Go to Sections 5 & 6 for an analysis of the crises. Read Sections 1 to 4 for an explanation of the factors underlying them.

1. Commercial Banks: Banks make their profits by lending out the money in their customers' accounts at a higher-rate of interest than they are paying to their customers. The system works only if the banks maintain enough reserves to meet any sudden demand for repayment from their depositors.

2. Bonds: When a government or a large company needs money to cover its current expenditure it can get it by selling bonds. The US Treasury might sell bonds with a face value of $1000 bearing a promise to pay the holder $1000 on June 1, 2022 and interest at an annual rate of 5%. The market value of the bond goes up and down as market interests rates go down and up; but it will converge on its face value of $1000 as 2022 approaches.

3. Central Bank: National currencies have an associated Central Bank. In the UK it is the Bank of England. Central Banks buy bonds from their governments and others at a Bank Rate of their choosing. The money to pay for the bond is created by transfer from the Bank to the receiver's current account. The Central Bank cannot go bankrupt since it is authorised to issue any required amount of new money to pay for the bonds that it buys.

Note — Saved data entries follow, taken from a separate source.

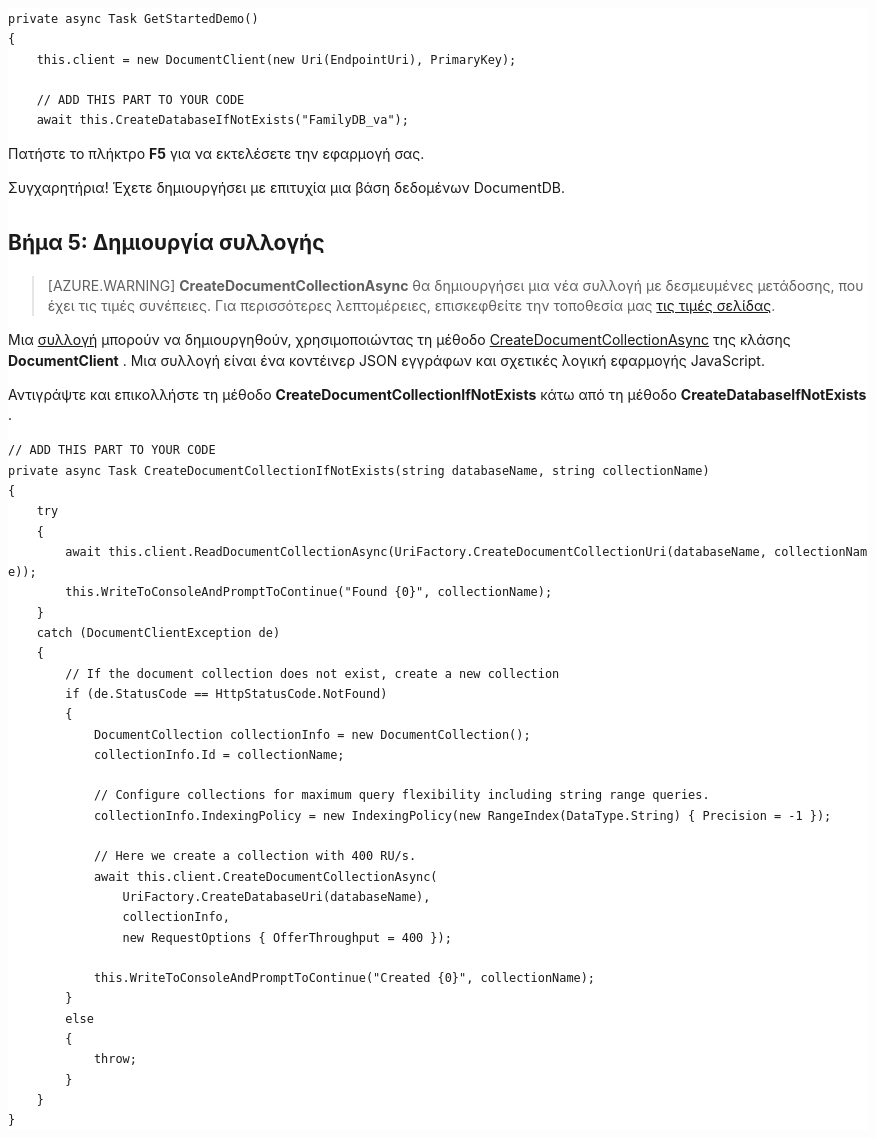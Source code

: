     private async Task GetStartedDemo()
    {
        this.client = new DocumentClient(new Uri(EndpointUri), PrimaryKey);

        // ADD THIS PART TO YOUR CODE
        await this.CreateDatabaseIfNotExists("FamilyDB_va");

Πατήστε το πλήκτρο **F5** για να εκτελέσετε την εφαρμογή σας.

Συγχαρητήρια! Έχετε δημιουργήσει με επιτυχία μια βάση δεδομένων DocumentDB.  

## <a id="CreateColl"></a>Βήμα 5: Δημιουργία συλλογής  

> [AZURE.WARNING] **CreateDocumentCollectionAsync** θα δημιουργήσει μια νέα συλλογή με δεσμευμένες μετάδοσης, που έχει τις τιμές συνέπειες. Για περισσότερες λεπτομέρειες, επισκεφθείτε την τοποθεσία μας [τις τιμές σελίδας](https://azure.microsoft.com/pricing/details/documentdb/).

Μια [συλλογή](documentdb-resources.md#collections) μπορούν να δημιουργηθούν, χρησιμοποιώντας τη μέθοδο [CreateDocumentCollectionAsync](https://msdn.microsoft.com/library/microsoft.azure.documents.client.documentclient.createdocumentcollectionasync.aspx) της κλάσης **DocumentClient** . Μια συλλογή είναι ένα κοντέινερ JSON εγγράφων και σχετικές λογική εφαρμογής JavaScript.

Αντιγράψτε και επικολλήστε τη μέθοδο **CreateDocumentCollectionIfNotExists** κάτω από τη μέθοδο **CreateDatabaseIfNotExists** .

    // ADD THIS PART TO YOUR CODE
    private async Task CreateDocumentCollectionIfNotExists(string databaseName, string collectionName)
    {
        try
        {
            await this.client.ReadDocumentCollectionAsync(UriFactory.CreateDocumentCollectionUri(databaseName, collectionName));
            this.WriteToConsoleAndPromptToContinue("Found {0}", collectionName);
        }
        catch (DocumentClientException de)
        {
            // If the document collection does not exist, create a new collection
            if (de.StatusCode == HttpStatusCode.NotFound)
            {
                DocumentCollection collectionInfo = new DocumentCollection();
                collectionInfo.Id = collectionName;

                // Configure collections for maximum query flexibility including string range queries.
                collectionInfo.IndexingPolicy = new IndexingPolicy(new RangeIndex(DataType.String) { Precision = -1 });

                // Here we create a collection with 400 RU/s.
                await this.client.CreateDocumentCollectionAsync(
                    UriFactory.CreateDatabaseUri(databaseName),
                    collectionInfo,
                    new RequestOptions { OfferThroughput = 400 });

                this.WriteToConsoleAndPromptToContinue("Created {0}", collectionName);
            }
            else
            {
                throw;
            }
        }
    }


[documentdb-create-account]: documentdb-create-account.md
[documentdb-manage]: documentdb-manage.md
[keys]: media/documentdb-get-started-quickstart/nosql-tutorial-keys.png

4. Government Deficit and Debt: Governments spend money on education, defence, social services, transport and so on. The amount they spend is their expenditure for the stated period. The government can pay for a large part of its expenditure with its income, mostly derived from collection of taxes. But often its income is less than its expenditure. The difference is its deficit for the stated period. To pay for the deficit the government borrows money by selling bonds. Governments are continually issuing and repaying bonds and the net total of bonds issued constitutes the total government debt at the stated time.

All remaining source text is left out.